[DATA TO PROCESS — start]
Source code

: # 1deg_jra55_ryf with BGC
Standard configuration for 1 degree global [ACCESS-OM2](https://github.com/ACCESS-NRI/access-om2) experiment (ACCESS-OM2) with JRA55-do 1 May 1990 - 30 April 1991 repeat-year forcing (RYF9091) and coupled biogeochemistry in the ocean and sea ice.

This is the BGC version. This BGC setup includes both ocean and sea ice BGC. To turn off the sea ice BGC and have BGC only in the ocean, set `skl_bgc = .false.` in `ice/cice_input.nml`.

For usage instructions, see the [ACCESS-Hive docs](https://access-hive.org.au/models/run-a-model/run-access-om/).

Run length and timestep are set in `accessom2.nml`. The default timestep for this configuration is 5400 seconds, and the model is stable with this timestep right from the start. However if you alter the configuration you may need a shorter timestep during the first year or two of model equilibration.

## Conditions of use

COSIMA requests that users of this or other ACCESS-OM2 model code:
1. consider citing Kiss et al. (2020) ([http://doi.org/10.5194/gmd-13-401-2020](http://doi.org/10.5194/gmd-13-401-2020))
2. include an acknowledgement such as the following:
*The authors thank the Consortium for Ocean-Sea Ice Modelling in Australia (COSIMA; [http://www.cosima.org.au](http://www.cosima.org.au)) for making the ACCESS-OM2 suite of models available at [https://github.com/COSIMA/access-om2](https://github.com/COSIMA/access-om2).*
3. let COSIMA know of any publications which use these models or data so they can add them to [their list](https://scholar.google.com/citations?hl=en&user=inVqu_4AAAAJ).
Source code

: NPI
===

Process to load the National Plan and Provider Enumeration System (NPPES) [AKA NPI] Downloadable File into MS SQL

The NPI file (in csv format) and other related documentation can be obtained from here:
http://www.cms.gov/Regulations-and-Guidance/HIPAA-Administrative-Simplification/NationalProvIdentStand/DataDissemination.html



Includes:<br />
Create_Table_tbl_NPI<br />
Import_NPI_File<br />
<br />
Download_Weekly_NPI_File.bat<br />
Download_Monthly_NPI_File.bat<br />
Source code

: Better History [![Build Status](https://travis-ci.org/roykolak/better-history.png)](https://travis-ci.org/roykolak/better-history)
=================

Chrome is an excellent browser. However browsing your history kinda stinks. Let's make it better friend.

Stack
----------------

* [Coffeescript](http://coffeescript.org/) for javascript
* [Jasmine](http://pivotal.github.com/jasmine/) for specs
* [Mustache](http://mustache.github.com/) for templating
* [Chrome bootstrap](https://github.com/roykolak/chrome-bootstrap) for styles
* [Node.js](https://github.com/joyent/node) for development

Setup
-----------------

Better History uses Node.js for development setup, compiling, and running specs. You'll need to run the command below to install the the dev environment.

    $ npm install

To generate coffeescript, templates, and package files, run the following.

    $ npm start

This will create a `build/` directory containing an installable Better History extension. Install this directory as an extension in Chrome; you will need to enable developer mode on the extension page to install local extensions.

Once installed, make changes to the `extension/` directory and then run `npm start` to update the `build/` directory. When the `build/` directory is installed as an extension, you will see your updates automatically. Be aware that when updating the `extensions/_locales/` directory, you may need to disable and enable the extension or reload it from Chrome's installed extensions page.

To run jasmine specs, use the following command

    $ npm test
[DATA TO PROCESS — finish]
Check each line above for the string "https" and copy those that have it.

> _WRITTEN ANSWER_:
Standard configuration for 1 degree global [ACCESS-OM2](https://github.com/ACCESS-NRI/access-om2) experiment (ACCESS-OM2) with JRA55-do 1 May 1990 - 30 April 1991 repeat-year forcing (RYF9091) and coupled biogeochemistry in the ocean and sea ice.
For usage instructions, see the [ACCESS-Hive docs](https://access-hive.org.au/models/run-a-model/run-access-om/).
*The authors thank the Consortium for Ocean-Sea Ice Modelling in Australia (COSIMA; [http://www.cosima.org.au](http://www.cosima.org.au)) for making the ACCESS-OM2 suite of models available at [https://github.com/COSIMA/access-om2](https://github.com/COSIMA/access-om2).*
3. let COSIMA know of any publications which use these models or data so they can add them to [their list](https://scholar.google.com/citations?hl=en&user=inVqu_4AAAAJ).
: Better History [![Build Status](https://travis-ci.org/roykolak/better-history.png)](https://travis-ci.org/roykolak/better-history)
* [Chrome bootstrap](https://github.com/roykolak/chrome-bootstrap) for styles
* [Node.js](https://github.com/joyent/node) for development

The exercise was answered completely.